Shanghai Henlius Biotech and Organon Announced that the US Food and Drug Administration (FDA) has granted approval to the Biologics License Application for POHERDY® (pertuzumab-dpzb) 420 mg/14 mL injection for intravenous use. The product, cleared as an interchangeable biosimilar to PERJETA (pertuzumab) across all reference indications, becomes the first pertuzumab biosimilar authorized in the US. With this decision, the companies point to a step forward in widening patient access to high-quality biologic options for certain HER2-positive breast cancers.
Jon Martin, US Commercial Lead, Biosimilars and Established Brands at Organon said that POHERDY’s approval not only introduces the first PERJETA biosimilar in the US but also aligns with Organon’s broader effort to strengthen its women’s health and oncology biosimilars portfolio. “Our collaboration with Henlius is critical to our goal of making health care more sustainable for US patients.”
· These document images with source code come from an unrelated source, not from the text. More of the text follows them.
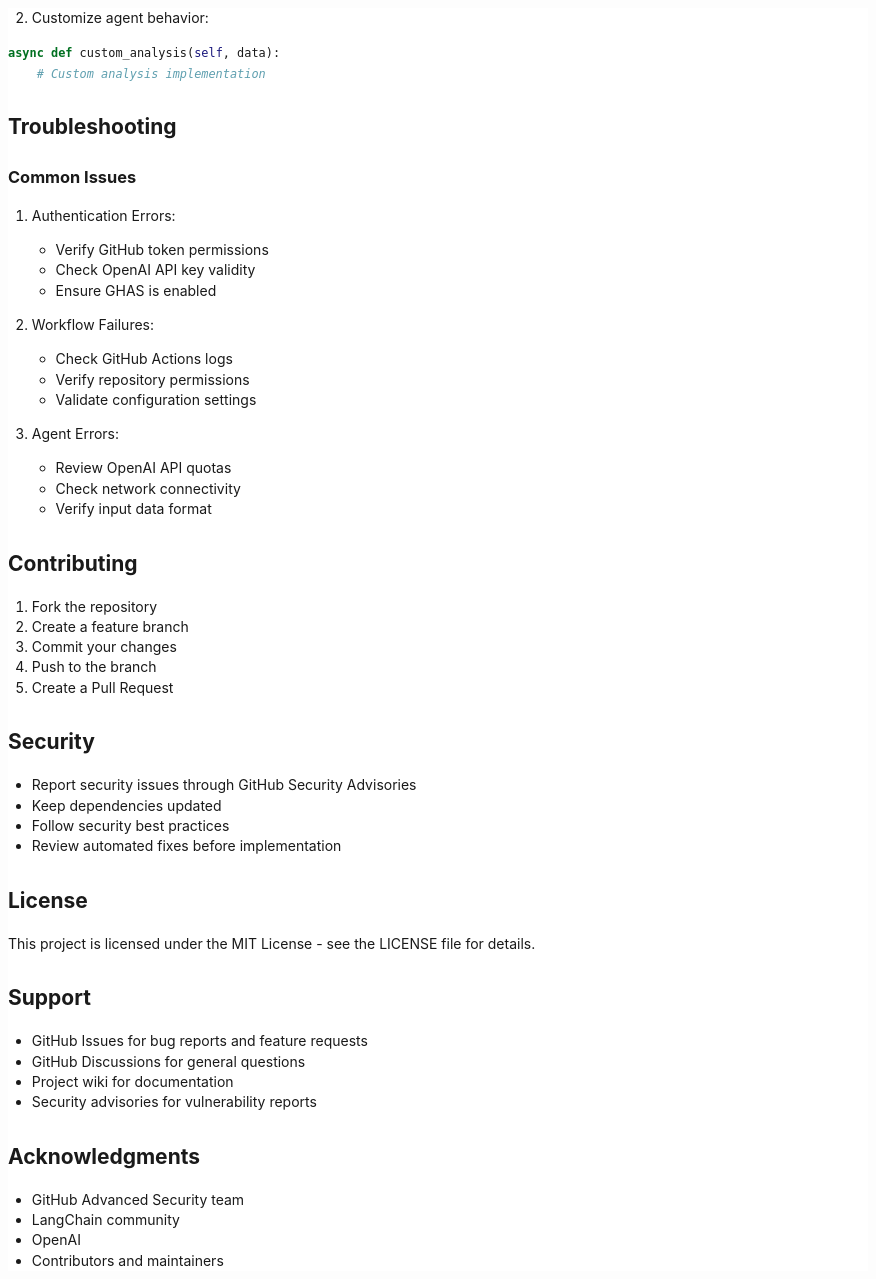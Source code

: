2. Customize agent behavior:
```python
async def custom_analysis(self, data):
    # Custom analysis implementation
```

## Troubleshooting

### Common Issues

1. Authentication Errors:
   - Verify GitHub token permissions
   - Check OpenAI API key validity
   - Ensure GHAS is enabled

2. Workflow Failures:
   - Check GitHub Actions logs
   - Verify repository permissions
   - Validate configuration settings

3. Agent Errors:
   - Review OpenAI API quotas
   - Check network connectivity
   - Verify input data format

## Contributing

1. Fork the repository
2. Create a feature branch
3. Commit your changes
4. Push to the branch
5. Create a Pull Request

## Security

- Report security issues through GitHub Security Advisories
- Keep dependencies updated
- Follow security best practices
- Review automated fixes before implementation

## License

This project is licensed under the MIT License - see the LICENSE file for details.

## Support

- GitHub Issues for bug reports and feature requests
- GitHub Discussions for general questions
- Project wiki for documentation
- Security advisories for vulnerability reports

## Acknowledgments

- GitHub Advanced Security team
- LangChain community
- OpenAI
- Contributors and maintainers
The approval of the PERJETA biosimilar covers POHERDY’s use as a HER2/neu receptor antagonist in combination with trastuzumab and docetaxel for adults diagnosed with HER2-positive metastatic breast cancer who have not previously received anti-HER2 therapy or chemotherapy for metastatic disease. Additional indications include its combined use with trastuzumab and chemotherapy for adults undergoing neoadjuvant treatment for HER2-positive, locally advanced, inflammatory, or early stage breast cancer greater than 2 cm or node positive, as well as adjuvant treatment for high-risk HER2-positive early breast cancer.
Safety information highlights the potential for pertuzumab products to cause subclinical and clinical cardiac failure, including decreased left ventricular ejection fraction (LVEF) and congestive heart failure (CHF). Clinicians are advised to monitor cardiac function and discontinue treatment if a clinically significant decline is confirmed. The product also carries warnings regarding embryo-fetal death and birth defects and recommends effective contraception.
Regulators based their decision on a complete data package incorporating analytical comparison, clinical pharmacokinetic studies, and head-to-head clinical trials designed to show POHERDY’s high similarity and interchangeability with PERJETA in safety, purity, and potency (safety and effectiveness).
Henlius and Organon first established their partnership in 2022 through a license and supply agreement that granted Organon exclusive commercialization rights to several biosimilars, including POHERDY, in all markets except China. According to both companies, POHERDY’s FDA clearance expands their shared oncology portfolio and strengthens their ability to bring quality biologics to a broader patient population.